**Aim of the task:** All lines containing the string "preset" must be copied from the entries.

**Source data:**

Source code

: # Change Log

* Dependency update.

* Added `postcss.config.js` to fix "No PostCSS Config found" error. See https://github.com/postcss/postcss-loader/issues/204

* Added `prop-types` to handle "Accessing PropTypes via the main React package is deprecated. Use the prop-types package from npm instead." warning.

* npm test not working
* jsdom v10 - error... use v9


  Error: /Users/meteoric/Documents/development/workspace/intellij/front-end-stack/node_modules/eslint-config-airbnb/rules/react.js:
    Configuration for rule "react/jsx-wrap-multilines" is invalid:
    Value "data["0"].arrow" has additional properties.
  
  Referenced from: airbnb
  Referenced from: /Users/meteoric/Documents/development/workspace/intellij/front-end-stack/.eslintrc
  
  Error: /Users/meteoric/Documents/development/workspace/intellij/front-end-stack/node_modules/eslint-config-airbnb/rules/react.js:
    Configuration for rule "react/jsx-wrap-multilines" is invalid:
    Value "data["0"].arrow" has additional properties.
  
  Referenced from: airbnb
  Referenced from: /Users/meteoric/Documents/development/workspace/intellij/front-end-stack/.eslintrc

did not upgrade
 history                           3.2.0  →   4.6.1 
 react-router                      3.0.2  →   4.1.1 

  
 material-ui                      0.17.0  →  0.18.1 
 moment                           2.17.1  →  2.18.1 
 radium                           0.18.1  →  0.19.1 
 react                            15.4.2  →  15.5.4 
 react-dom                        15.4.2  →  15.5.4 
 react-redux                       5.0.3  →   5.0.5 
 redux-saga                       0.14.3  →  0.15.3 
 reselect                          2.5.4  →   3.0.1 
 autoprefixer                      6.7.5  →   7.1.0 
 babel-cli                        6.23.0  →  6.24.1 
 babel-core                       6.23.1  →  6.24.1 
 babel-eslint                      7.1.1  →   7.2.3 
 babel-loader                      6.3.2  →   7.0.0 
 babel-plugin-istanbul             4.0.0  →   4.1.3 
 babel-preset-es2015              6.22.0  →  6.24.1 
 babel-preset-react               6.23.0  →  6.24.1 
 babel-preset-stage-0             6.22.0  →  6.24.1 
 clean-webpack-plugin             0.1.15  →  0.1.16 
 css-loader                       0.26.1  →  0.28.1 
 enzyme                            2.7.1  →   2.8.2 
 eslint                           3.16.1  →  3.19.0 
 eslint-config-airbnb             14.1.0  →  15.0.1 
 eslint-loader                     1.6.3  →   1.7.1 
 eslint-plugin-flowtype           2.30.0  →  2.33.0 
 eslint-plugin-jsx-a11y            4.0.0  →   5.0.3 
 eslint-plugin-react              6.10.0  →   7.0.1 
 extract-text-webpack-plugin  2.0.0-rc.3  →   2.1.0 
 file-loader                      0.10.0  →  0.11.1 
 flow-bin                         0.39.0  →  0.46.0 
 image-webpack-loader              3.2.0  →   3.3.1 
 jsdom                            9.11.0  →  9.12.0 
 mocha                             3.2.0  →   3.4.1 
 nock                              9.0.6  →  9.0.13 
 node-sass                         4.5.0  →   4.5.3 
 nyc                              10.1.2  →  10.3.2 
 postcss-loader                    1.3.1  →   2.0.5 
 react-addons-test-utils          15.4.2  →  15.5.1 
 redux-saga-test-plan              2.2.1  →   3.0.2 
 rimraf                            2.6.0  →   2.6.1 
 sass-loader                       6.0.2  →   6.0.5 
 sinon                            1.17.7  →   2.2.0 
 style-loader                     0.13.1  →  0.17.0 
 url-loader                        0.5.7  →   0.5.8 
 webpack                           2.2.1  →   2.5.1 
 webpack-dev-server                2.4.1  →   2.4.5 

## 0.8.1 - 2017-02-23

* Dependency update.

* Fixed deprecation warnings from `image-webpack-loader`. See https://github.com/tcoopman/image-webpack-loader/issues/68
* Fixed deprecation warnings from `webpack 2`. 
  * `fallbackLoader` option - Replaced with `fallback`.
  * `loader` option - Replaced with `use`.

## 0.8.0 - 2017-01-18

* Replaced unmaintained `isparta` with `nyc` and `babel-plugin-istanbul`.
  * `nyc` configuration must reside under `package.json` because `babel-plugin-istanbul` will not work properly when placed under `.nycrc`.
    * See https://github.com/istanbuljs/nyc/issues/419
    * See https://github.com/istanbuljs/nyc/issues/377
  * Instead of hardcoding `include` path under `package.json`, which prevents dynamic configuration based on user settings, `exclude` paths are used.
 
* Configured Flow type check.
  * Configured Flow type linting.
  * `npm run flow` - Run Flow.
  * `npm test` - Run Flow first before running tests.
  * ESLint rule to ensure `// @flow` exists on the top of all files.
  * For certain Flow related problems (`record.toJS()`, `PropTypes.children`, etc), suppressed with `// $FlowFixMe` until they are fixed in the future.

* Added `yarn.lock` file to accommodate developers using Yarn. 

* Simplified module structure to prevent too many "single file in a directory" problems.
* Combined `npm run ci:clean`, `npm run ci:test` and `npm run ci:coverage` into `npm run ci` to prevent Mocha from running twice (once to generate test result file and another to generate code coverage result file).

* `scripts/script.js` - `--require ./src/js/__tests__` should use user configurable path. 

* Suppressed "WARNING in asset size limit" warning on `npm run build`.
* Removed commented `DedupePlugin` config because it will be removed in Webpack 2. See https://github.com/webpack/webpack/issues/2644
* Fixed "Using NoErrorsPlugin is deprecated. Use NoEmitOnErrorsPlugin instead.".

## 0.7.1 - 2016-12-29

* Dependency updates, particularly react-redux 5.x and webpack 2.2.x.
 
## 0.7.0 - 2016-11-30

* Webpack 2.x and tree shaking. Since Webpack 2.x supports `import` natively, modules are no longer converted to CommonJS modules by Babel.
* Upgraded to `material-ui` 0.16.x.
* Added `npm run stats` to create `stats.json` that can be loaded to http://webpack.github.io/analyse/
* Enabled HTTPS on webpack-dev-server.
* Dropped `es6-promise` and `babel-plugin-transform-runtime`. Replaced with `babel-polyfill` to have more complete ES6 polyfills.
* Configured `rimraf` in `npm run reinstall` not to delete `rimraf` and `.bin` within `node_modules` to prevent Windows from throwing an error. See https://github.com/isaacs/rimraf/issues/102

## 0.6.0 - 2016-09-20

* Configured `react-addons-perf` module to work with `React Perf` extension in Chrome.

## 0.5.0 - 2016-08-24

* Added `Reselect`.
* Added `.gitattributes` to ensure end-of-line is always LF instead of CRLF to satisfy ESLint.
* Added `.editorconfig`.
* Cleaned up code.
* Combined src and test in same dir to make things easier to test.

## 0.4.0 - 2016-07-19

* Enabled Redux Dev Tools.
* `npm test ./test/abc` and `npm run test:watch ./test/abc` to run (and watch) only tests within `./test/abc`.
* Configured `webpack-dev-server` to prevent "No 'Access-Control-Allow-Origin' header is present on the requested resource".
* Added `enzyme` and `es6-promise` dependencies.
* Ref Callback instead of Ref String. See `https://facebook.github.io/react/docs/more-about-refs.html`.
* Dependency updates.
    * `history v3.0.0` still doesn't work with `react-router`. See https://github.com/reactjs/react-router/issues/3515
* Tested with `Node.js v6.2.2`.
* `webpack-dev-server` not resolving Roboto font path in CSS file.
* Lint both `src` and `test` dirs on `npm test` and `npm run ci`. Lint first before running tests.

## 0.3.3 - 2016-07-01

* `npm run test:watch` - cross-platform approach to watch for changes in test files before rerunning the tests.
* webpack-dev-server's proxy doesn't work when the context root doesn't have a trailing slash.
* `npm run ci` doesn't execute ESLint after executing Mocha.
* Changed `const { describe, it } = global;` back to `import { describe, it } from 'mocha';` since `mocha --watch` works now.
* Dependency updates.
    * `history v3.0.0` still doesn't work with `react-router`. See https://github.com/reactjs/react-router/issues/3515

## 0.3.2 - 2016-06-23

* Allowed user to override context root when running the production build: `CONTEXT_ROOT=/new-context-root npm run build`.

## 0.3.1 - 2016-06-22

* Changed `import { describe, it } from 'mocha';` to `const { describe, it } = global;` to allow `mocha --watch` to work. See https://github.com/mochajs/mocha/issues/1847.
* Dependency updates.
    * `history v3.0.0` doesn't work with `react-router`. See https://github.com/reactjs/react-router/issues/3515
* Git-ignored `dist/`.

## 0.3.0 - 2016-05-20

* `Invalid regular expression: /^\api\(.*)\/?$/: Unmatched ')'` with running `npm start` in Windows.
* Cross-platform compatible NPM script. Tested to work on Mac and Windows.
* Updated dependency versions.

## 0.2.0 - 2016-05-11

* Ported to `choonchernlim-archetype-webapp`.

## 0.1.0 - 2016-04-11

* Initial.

**Expected output:**
 babel-preset-es2015              6.22.0  →  6.24.1 
 babel-preset-react               6.23.0  →  6.24.1 
 babel-preset-stage-0             6.22.0  →  6.24.1 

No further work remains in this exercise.